The lungs are the main organs for breathing, and are part of the respiratory system. As well as the lungs, the respiratory system includes the nose, mouth, trachea (windpipe) and airways (tubes) to each lung. There are large airways known as bronchi (singular: bronchus) and small airways called bronchioles.

Lobes – The lungs are two large, spongy organs. Each lung is made up of sections called lobes – the left lung has two lobes and the right lung has three.

Diaphragm – The lungs rest on the diaphragm, which is a wide, thin muscle that helps with breathing.

Mediastinum – The space between the two lungs is called the mediastinum. Several structures lie in this space, including:

  • the heart and large blood vessels
  • the trachea – the tube that carries air into the lungs
  • the oesophagus – the tube that carries food to the stomach
  • lymph nodes – small, bean-shaped structures that collect and destroy bacteria and viruses.

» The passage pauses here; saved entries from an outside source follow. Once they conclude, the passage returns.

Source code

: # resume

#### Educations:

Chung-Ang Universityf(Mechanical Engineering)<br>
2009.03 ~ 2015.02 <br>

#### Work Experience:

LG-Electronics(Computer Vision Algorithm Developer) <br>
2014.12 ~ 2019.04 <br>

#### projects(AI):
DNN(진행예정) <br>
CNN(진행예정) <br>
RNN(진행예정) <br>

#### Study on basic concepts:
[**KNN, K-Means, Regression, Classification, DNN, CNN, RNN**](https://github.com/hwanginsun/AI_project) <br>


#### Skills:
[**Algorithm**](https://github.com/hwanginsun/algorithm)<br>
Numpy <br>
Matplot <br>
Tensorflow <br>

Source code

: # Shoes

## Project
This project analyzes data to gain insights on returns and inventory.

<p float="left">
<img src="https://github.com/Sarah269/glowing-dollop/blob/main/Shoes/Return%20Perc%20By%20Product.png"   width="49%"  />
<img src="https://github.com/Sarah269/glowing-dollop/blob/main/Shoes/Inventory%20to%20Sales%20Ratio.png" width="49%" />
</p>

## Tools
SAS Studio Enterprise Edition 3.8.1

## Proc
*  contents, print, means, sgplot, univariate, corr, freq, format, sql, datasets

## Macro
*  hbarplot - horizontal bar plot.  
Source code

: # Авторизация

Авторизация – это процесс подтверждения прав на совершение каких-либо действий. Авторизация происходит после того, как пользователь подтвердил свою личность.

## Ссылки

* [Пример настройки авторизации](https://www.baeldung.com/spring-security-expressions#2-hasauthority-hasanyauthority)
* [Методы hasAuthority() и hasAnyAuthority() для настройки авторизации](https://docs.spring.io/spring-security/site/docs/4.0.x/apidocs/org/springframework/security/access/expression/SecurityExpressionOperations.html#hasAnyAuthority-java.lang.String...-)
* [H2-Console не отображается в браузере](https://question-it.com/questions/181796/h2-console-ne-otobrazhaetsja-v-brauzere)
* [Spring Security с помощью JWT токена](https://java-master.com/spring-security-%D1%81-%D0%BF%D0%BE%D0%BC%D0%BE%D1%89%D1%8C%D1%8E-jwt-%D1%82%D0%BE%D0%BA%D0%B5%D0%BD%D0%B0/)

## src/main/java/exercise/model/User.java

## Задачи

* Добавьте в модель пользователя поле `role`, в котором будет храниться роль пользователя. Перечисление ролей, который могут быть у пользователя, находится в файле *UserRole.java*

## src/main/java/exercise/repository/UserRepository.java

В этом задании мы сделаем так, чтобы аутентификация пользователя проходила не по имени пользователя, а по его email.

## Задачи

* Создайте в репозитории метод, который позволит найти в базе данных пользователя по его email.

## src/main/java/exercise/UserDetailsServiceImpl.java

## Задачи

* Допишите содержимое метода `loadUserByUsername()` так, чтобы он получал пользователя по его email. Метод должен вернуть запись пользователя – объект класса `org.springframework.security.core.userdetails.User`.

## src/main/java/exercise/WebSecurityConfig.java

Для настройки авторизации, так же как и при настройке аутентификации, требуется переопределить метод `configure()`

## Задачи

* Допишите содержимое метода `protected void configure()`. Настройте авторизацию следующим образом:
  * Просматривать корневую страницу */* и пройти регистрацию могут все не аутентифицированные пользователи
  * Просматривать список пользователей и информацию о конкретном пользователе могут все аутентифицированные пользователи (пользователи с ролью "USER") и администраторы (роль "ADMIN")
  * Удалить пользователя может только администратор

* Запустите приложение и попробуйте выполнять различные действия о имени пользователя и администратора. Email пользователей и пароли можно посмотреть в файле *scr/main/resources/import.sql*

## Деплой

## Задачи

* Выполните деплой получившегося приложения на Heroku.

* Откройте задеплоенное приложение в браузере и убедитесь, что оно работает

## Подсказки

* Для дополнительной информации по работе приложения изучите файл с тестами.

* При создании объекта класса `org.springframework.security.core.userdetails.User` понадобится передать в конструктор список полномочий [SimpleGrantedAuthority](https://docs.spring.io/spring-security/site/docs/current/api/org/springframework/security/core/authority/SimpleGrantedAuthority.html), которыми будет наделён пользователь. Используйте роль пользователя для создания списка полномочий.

Pleura – The lungs are covered by two layers of a thin sheet of tissue called the pleura, which is about as thick as plastic cling wrap. The inner layer (the visceral pleura) lines the lung surface and the outer layer (the parietal pleura) lines the chest wall and diaphragm. The layers are separated by a film of fluid that lets them slide over each other. This fluid helps the lungs move smoothly against the chest wall when you breathe. The pleural cavity is the potential space between the two layers, but there is no space between them when the lungs are healthy.

How breathing works

When you breathe in (inhale), air goes into the nose or mouth, down the trachea and into the bronchi and bronchioles. At the end of the bronchioles, tiny air sacs called alveoli are surrounded by small blood vessels (capillaries). Inhaled oxygen passes through the alveoli into the blood, while the waste gas (carbon dioxide) moves from the blood into the alveoli. When you breathe out (exhale), carbon dioxide is removed from the body and released back into the air.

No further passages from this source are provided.